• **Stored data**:

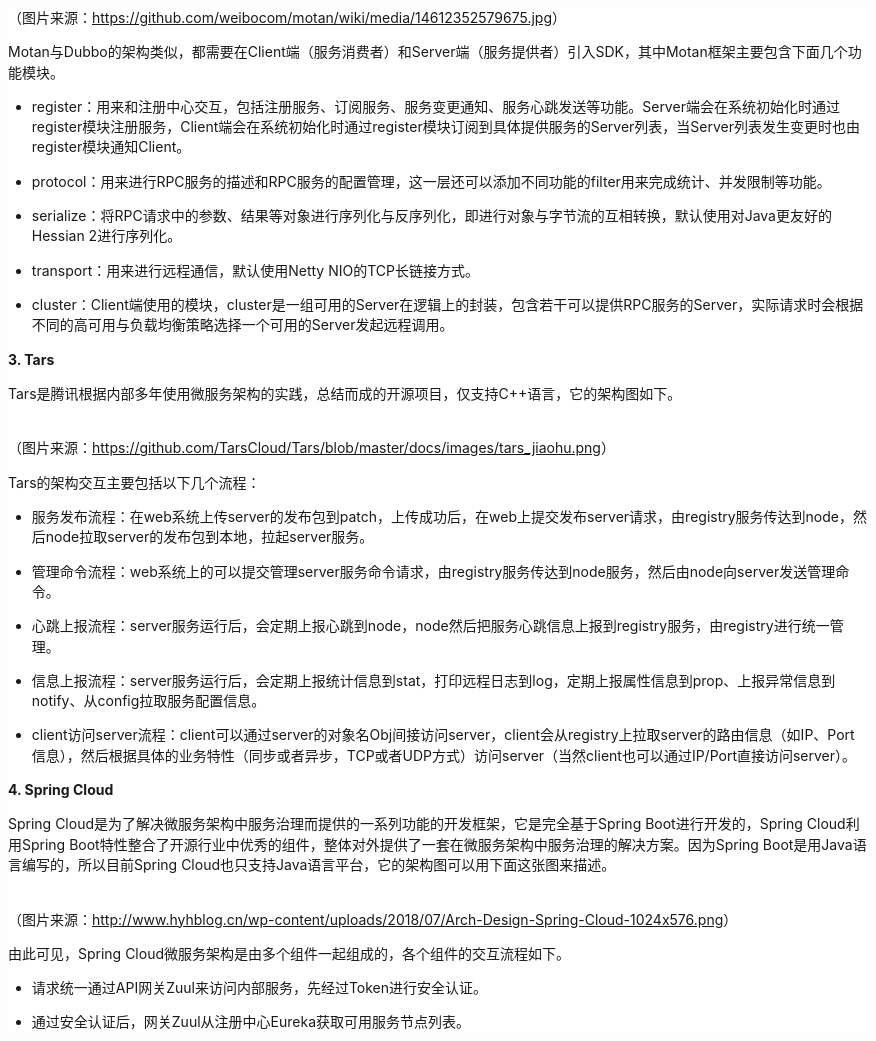 （图片来源：<a href="https://github.com/weibocom/motan/wiki/media/14612352579675.jpg">https://github.com/weibocom/motan/wiki/media/14612352579675.jpg</a>）</p>
<p>Motan与Dubbo的架构类似，都需要在Client端（服务消费者）和Server端（服务提供者）引入SDK，其中Motan框架主要包含下面几个功能模块。</p>
<ul>
<li>
<p>register：用来和注册中心交互，包括注册服务、订阅服务、服务变更通知、服务心跳发送等功能。Server端会在系统初始化时通过register模块注册服务，Client端会在系统初始化时通过register模块订阅到具体提供服务的Server列表，当Server列表发生变更时也由register模块通知Client。</p>
</li>
<li>
<p>protocol：用来进行RPC服务的描述和RPC服务的配置管理，这一层还可以添加不同功能的filter用来完成统计、并发限制等功能。</p>
</li>
<li>
<p>serialize：将RPC请求中的参数、结果等对象进行序列化与反序列化，即进行对象与字节流的互相转换，默认使用对Java更友好的Hessian  2进行序列化。</p>
</li>
<li>
<p>transport：用来进行远程通信，默认使用Netty NIO的TCP长链接方式。</p>
</li>
<li>
<p>cluster：Client端使用的模块，cluster是一组可用的Server在逻辑上的封装，包含若干可以提供RPC服务的Server，实际请求时会根据不同的高可用与负载均衡策略选择一个可用的Server发起远程调用。</p>
</li>
</ul>
<p><strong>3. Tars</strong></p>
<p>Tars是腾讯根据内部多年使用微服务架构的实践，总结而成的开源项目，仅支持C++语言，它的架构图如下。</p>
<p><img src="https://static001.geekbang.org/resource/image/e2/98/e207486467e03ded669380f39aadf098.png" alt="" /><br />
（图片来源：<a href="https://github.com/TarsCloud/Tars/blob/master/docs/images/tars_jiaohu.png">https://github.com/TarsCloud/Tars/blob/master/docs/images/tars_jiaohu.png</a>）</p>
<p>Tars的架构交互主要包括以下几个流程：</p>
<ul>
<li>
<p>服务发布流程：在web系统上传server的发布包到patch，上传成功后，在web上提交发布server请求，由registry服务传达到node，然后node拉取server的发布包到本地，拉起server服务。</p>
</li>
<li>
<p>管理命令流程：web系统上的可以提交管理server服务命令请求，由registry服务传达到node服务，然后由node向server发送管理命令。</p>
</li>
<li>
<p>心跳上报流程：server服务运行后，会定期上报心跳到node，node然后把服务心跳信息上报到registry服务，由registry进行统一管理。</p>
</li>
<li>
<p>信息上报流程：server服务运行后，会定期上报统计信息到stat，打印远程日志到log，定期上报属性信息到prop、上报异常信息到notify、从config拉取服务配置信息。</p>
</li>
<li>
<p>client访问server流程：client可以通过server的对象名Obj间接访问server，client会从registry上拉取server的路由信息（如IP、Port信息），然后根据具体的业务特性（同步或者异步，TCP或者UDP方式）访问server（当然client也可以通过IP/Port直接访问server）。</p>
</li>
</ul>
<p><strong>4. Spring Cloud</strong></p>
<p>Spring Cloud是为了解决微服务架构中服务治理而提供的一系列功能的开发框架，它是完全基于Spring Boot进行开发的，Spring Cloud利用Spring Boot特性整合了开源行业中优秀的组件，整体对外提供了一套在微服务架构中服务治理的解决方案。因为Spring Boot是用Java语言编写的，所以目前Spring Cloud也只支持Java语言平台，它的架构图可以用下面这张图来描述。</p>
<p><img src="https://static001.geekbang.org/resource/image/d7/01/d71df127a2c40acf06b3fba6deb42501.png" alt="" /><br />
（图片来源：<a href="http://www.hyhblog.cn/wp-content/uploads/2018/07/Arch-Design-Spring-Cloud-1024x576.png">http://www.hyhblog.cn/wp-content/uploads/2018/07/Arch-Design-Spring-Cloud-1024x576.png</a>）</p>
<p>由此可见，Spring Cloud微服务架构是由多个组件一起组成的，各个组件的交互流程如下。</p>
<ul>
<li>
<p>请求统一通过API网关Zuul来访问内部服务，先经过Token进行安全认证。</p>
</li>
<li>
<p>通过安全认证后，网关Zuul从注册中心Eureka获取可用服务节点列表。</p>
</li>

• **TASK DESCRIPTION**: Copy out each line of the data where the string "server服务运行后" appears.

• **RESPONSE AREA**:
<p>心跳上报流程：server服务运行后，会定期上报心跳到node，node然后把服务心跳信息上报到registry服务，由registry进行统一管理。</p>
<p>信息上报流程：server服务运行后，会定期上报统计信息到stat，打印远程日志到log，定期上报属性信息到prop、上报异常信息到notify、从config拉取服务配置信息。</p>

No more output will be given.